Data excerpts
-------------------------

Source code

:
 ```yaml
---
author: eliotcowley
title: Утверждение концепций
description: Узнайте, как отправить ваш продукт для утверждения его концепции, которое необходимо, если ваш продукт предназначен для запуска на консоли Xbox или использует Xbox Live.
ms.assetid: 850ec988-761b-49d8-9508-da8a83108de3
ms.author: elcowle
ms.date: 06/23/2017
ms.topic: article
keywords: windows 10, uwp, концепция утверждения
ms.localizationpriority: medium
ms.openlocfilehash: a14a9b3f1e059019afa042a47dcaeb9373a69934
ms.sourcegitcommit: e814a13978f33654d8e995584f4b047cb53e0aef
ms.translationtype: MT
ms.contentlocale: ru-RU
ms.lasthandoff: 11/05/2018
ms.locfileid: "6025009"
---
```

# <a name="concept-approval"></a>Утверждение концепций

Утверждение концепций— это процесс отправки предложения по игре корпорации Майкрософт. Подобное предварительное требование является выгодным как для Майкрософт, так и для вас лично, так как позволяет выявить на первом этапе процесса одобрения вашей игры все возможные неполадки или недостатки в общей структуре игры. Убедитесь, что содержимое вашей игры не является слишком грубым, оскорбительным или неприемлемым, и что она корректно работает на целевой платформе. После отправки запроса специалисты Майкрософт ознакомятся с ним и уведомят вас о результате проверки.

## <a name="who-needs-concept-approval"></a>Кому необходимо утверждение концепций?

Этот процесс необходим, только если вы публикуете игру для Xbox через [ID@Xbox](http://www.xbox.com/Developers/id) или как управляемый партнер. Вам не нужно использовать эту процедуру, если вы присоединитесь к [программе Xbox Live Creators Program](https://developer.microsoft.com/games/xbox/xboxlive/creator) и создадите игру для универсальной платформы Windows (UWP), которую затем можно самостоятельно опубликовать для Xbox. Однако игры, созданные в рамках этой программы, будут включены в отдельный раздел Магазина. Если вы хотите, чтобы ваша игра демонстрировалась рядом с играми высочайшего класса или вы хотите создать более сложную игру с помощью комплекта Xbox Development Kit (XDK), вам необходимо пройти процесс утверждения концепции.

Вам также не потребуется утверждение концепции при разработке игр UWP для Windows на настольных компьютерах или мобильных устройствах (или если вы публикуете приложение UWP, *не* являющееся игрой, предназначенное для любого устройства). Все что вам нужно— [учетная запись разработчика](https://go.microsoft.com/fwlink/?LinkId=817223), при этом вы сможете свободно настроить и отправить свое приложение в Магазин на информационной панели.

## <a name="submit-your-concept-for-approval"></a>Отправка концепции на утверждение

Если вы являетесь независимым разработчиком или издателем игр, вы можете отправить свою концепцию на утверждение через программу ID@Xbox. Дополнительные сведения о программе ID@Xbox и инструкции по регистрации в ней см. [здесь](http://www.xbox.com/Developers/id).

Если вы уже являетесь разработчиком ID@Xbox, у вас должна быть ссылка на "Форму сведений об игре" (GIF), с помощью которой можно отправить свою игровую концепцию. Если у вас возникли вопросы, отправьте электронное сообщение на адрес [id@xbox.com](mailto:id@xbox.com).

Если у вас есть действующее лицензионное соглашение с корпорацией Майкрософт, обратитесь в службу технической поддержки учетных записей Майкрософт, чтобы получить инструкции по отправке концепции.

-------------------------

Locate the word "разработчиком" in the records and collect each line it appears in.

Если вы являетесь независимым разработчиком или издателем игр, вы можете отправить свою концепцию на утверждение через программу ID@Xbox. Дополнительные сведения о программе ID@Xbox и инструкции по регистрации в ней см. [здесь](http://www.xbox.com/Developers/id).
Если вы уже являетесь разработчиком ID@Xbox, у вас должна быть ссылка на "Форму сведений об игре" (GIF), с помощью которой можно отправить свою игровую концепцию. Если у вас возникли вопросы, отправьте электронное сообщение на адрес [id@xbox.com](mailto:id@xbox.com).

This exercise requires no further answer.